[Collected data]
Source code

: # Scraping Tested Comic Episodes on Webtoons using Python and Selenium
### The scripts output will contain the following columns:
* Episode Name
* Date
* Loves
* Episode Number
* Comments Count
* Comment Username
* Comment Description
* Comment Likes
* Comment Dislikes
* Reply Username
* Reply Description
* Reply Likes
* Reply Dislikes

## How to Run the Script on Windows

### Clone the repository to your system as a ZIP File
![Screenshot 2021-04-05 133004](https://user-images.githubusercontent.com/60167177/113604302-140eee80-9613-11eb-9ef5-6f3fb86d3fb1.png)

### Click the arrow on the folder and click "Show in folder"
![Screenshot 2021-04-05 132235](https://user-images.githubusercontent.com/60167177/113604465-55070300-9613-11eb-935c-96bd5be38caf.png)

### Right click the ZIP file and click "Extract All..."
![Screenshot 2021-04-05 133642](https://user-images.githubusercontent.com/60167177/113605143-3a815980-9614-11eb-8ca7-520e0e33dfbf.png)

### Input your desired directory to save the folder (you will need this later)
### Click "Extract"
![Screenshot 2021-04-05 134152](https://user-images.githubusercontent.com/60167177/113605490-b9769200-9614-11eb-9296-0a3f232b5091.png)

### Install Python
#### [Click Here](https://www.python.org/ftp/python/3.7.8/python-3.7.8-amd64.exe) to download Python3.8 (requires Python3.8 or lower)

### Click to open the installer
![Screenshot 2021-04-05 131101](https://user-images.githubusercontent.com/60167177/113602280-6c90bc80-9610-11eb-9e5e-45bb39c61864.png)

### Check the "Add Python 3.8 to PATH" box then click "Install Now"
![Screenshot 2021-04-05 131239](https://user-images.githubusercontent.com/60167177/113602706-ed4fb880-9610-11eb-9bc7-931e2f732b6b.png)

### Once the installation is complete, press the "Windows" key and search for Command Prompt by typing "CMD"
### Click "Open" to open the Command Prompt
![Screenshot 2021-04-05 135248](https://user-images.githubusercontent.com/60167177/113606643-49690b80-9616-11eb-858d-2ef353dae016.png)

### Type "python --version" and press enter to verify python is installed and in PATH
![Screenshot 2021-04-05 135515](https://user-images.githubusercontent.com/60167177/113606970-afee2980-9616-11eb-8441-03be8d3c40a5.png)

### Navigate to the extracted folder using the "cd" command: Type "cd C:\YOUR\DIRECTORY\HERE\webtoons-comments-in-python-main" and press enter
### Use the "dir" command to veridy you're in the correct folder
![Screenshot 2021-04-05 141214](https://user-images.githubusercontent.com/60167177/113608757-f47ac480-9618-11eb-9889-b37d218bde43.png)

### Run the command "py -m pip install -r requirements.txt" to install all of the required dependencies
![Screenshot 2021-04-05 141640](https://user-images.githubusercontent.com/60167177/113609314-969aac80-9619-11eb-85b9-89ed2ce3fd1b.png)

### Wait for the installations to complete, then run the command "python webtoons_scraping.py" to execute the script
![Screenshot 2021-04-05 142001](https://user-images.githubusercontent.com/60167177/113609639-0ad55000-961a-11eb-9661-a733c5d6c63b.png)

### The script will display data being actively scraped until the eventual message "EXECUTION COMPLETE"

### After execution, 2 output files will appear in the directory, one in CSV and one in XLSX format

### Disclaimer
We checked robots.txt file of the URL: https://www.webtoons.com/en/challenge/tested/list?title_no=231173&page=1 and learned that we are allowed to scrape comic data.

...

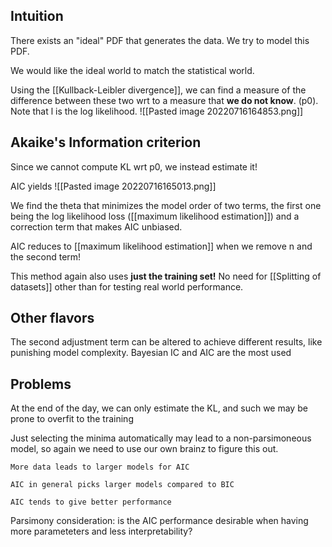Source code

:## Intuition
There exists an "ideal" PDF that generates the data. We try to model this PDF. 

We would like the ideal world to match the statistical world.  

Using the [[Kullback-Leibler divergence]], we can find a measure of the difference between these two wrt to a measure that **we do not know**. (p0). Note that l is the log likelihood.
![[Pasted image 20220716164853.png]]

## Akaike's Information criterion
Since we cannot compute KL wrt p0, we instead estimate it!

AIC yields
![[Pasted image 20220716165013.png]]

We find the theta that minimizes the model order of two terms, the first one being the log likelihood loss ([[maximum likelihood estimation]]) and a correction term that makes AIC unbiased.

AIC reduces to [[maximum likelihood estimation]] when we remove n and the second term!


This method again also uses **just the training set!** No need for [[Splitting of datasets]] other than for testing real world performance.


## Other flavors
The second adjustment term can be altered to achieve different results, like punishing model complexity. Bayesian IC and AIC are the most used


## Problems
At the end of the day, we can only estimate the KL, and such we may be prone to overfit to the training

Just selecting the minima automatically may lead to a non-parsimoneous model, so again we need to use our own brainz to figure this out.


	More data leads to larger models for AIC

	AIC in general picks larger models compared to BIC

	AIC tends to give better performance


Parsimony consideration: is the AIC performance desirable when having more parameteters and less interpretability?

[Task description] Look above for the line with "### After execution, 2" and the line with "We checked robots.txt". Write out those two lines and all the lines between them, exactly, and no others.

[Output for this task]
### After execution, 2 output files will appear in the directory, one in CSV and one in XLSX format

### Disclaimer
We checked robots.txt file of the URL: https://www.webtoons.com/en/challenge/tested/list?title_no=231173&page=1 and learned that we are allowed to scrape comic data.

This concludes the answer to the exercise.